▶ _RECORDS PROVIDED_:
####

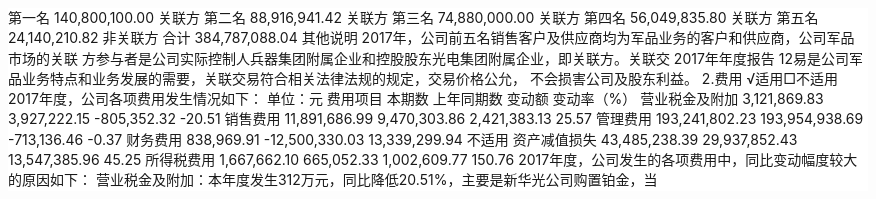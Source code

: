 第一名
140,800,100.00
关联方
第二名
88,916,941.42
关联方
第三名
74,880,000.00
关联方
第四名
56,049,835.80
关联方
第五名
24,140,210.82
非关联方
合计
384,787,088.04
其他说明
2017年，公司前五名销售客户及供应商均为军品业务的客户和供应商，公司军品市场的关联
方参与者是公司实际控制人兵器集团附属企业和控股股东光电集团附属企业，即关联方。关联交
2017年年度报告
12易是公司军品业务特点和业务发展的需要，关联交易符合相关法律法规的规定，交易价格公允，
不会损害公司及股东利益。
2.费用
√适用□不适用
2017年度，公司各项费用发生情况如下：
单位：元
费用项目
本期数
上年同期数
变动额
变动率（%）
营业税金及附加
3,121,869.83
3,927,222.15
-805,352.32
-20.51
销售费用
11,891,686.99
9,470,303.86
2,421,383.13
25.57
管理费用
193,241,802.23
193,954,938.69
-713,136.46
-0.37
财务费用
838,969.91
-12,500,330.03
13,339,299.94
不适用
资产减值损失
43,485,238.39
29,937,852.43
13,547,385.96
45.25
所得税费用
1,667,662.10
665,052.33
1,002,609.77
150.76
2017年度，公司发生的各项费用中，同比变动幅度较大的原因如下：
营业税金及附加：本年度发生312万元，同比降低20.51%，主要是新华光公司购置铂金，当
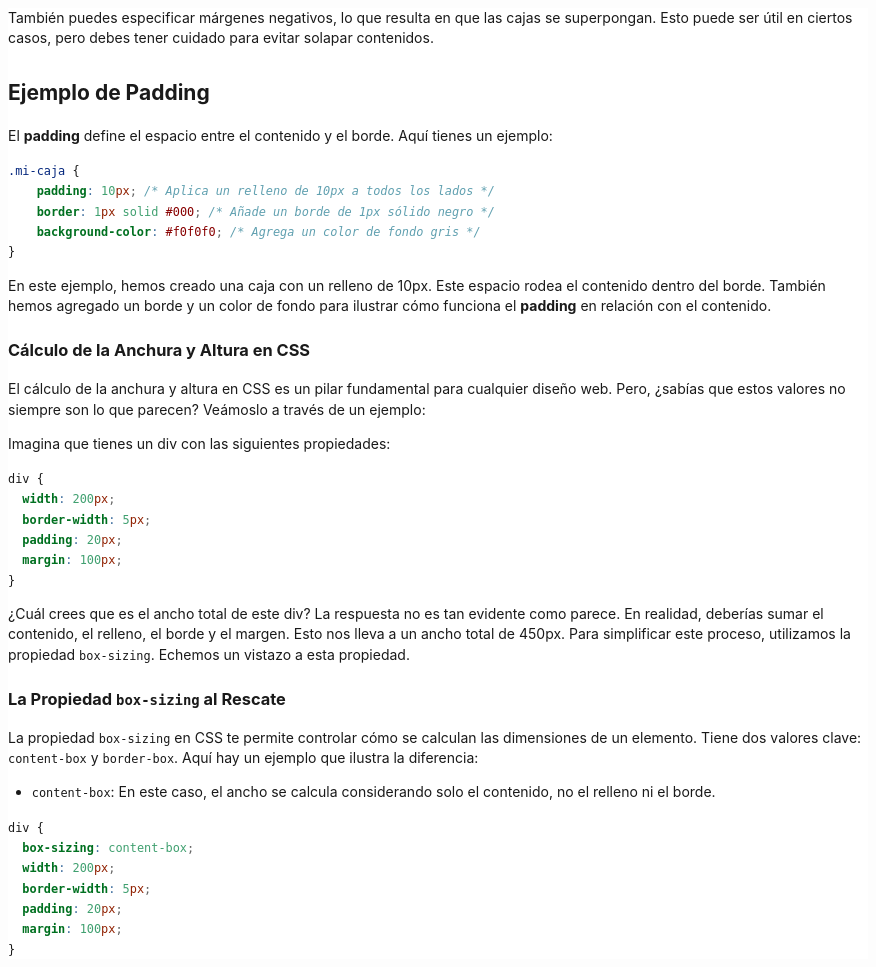 También puedes especificar márgenes negativos, lo que resulta en que las cajas se superpongan. Esto puede ser útil en ciertos casos, pero debes tener cuidado para evitar solapar contenidos.

## Ejemplo de Padding

El **padding** define el espacio entre el contenido y el borde. Aquí tienes un ejemplo:

```css
.mi-caja {
    padding: 10px; /* Aplica un relleno de 10px a todos los lados */
    border: 1px solid #000; /* Añade un borde de 1px sólido negro */
    background-color: #f0f0f0; /* Agrega un color de fondo gris */
}
```

En este ejemplo, hemos creado una caja con un relleno de 10px. Este espacio rodea el contenido dentro del borde. También hemos agregado un borde y un color de fondo para ilustrar cómo funciona el **padding** en relación con el contenido.

### **Cálculo de la Anchura y Altura en CSS**

El cálculo de la anchura y altura en CSS es un pilar fundamental para cualquier diseño web. Pero, ¿sabías que estos valores no siempre son lo que parecen? Veámoslo a través de un ejemplo:

Imagina que tienes un div con las siguientes propiedades:

```css
div {
  width: 200px;
  border-width: 5px;
  padding: 20px;
  margin: 100px;
}
```

¿Cuál crees que es el ancho total de este div? La respuesta no es tan evidente como parece. En realidad, deberías sumar el contenido, el relleno, el borde y el margen. Esto nos lleva a un ancho total de 450px. Para simplificar este proceso, utilizamos la propiedad `box-sizing`. Echemos un vistazo a esta propiedad.

### **La Propiedad `box-sizing` al Rescate**

La propiedad `box-sizing` en CSS te permite controlar cómo se calculan las dimensiones de un elemento. Tiene dos valores clave: `content-box` y `border-box`. Aquí hay un ejemplo que ilustra la diferencia:

- `content-box`: En este caso, el ancho se calcula considerando solo el contenido, no el relleno ni el borde.

```css
div {
  box-sizing: content-box;
  width: 200px;
  border-width: 5px;
  padding: 20px;
  margin: 100px;
}
```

####

▶ _PROBLEM DESCRIPTION_: When you copy the lines above, drop the pictures and keep everything else exact.

▶ _ANSWER SECTION_:
Source code

: 第一名
140,800,100.00
关联方
第二名
88,916,941.42
关联方
第三名
74,880,000.00
关联方
第四名
56,049,835.80
关联方
第五名
24,140,210.82
非关联方
合计
384,787,088.04
其他说明
2017年，公司前五名销售客户及供应商均为军品业务的客户和供应商，公司军品市场的关联
方参与者是公司实际控制人兵器集团附属企业和控股股东光电集团附属企业，即关联方。关联交
2017年年度报告
12易是公司军品业务特点和业务发展的需要，关联交易符合相关法律法规的规定，交易价格公允，
不会损害公司及股东利益。
2.费用
√适用□不适用
2017年度，公司各项费用发生情况如下：
单位：元
费用项目
本期数
上年同期数
变动额
变动率（%）
营业税金及附加
3,121,869.83
3,927,222.15
-805,352.32
-20.51
销售费用
11,891,686.99
9,470,303.86
2,421,383.13
25.57
管理费用
193,241,802.23
193,954,938.69
-713,136.46
-0.37
财务费用
838,969.91
-12,500,330.03
13,339,299.94
不适用
资产减值损失
43,485,238.39
29,937,852.43
13,547,385.96
45.25
所得税费用
1,667,662.10
665,052.33
1,002,609.77
150.76
2017年度，公司发生的各项费用中，同比变动幅度较大的原因如下：
营业税金及附加：本年度发生312万元，同比降低20.51%，主要是新华光公司购置铂金，当
 También puedes especificar márgenes negativos, lo que resulta en que las cajas se superpongan. Esto puede ser útil en ciertos casos, pero debes tener cuidado para evitar solapar contenidos.

## Ejemplo de Padding

El **padding** define el espacio entre el contenido y el borde. Aquí tienes un ejemplo:

```css
.mi-caja {
    padding: 10px; /* Aplica un relleno de 10px a todos los lados */
    border: 1px solid #000; /* Añade un borde de 1px sólido negro */
    background-color: #f0f0f0; /* Agrega un color de fondo gris */
}
```

En este ejemplo, hemos creado una caja con un relleno de 10px. Este espacio rodea el contenido dentro del borde. También hemos agregado un borde y un color de fondo para ilustrar cómo funciona el **padding** en relación con el contenido.

### **Cálculo de la Anchura y Altura en CSS**

El cálculo de la anchura y altura en CSS es un pilar fundamental para cualquier diseño web. Pero, ¿sabías que estos valores no siempre son lo que parecen? Veámoslo a través de un ejemplo:

Imagina que tienes un div con las siguientes propiedades:

```css
div {
  width: 200px;
  border-width: 5px;
  padding: 20px;
  margin: 100px;
}
```

¿Cuál crees que es el ancho total de este div? La respuesta no es tan evidente como parece. En realidad, deberías sumar el contenido, el relleno, el borde y el margen. Esto nos lleva a un ancho total de 450px. Para simplificar este proceso, utilizamos la propiedad `box-sizing`. Echemos un vistazo a esta propiedad.

### **La Propiedad `box-sizing` al Rescate**

La propiedad `box-sizing` en CSS te permite controlar cómo se calculan las dimensiones de un elemento. Tiene dos valores clave: `content-box` y `border-box`. Aquí hay un ejemplo que ilustra la diferencia:

- `content-box`: En este caso, el ancho se calcula considerando solo el contenido, no el relleno ni el borde.

```css
div {
  box-sizing: content-box;
  width: 200px;
  border-width: 5px;
  padding: 20px;
  margin: 100px;
}
```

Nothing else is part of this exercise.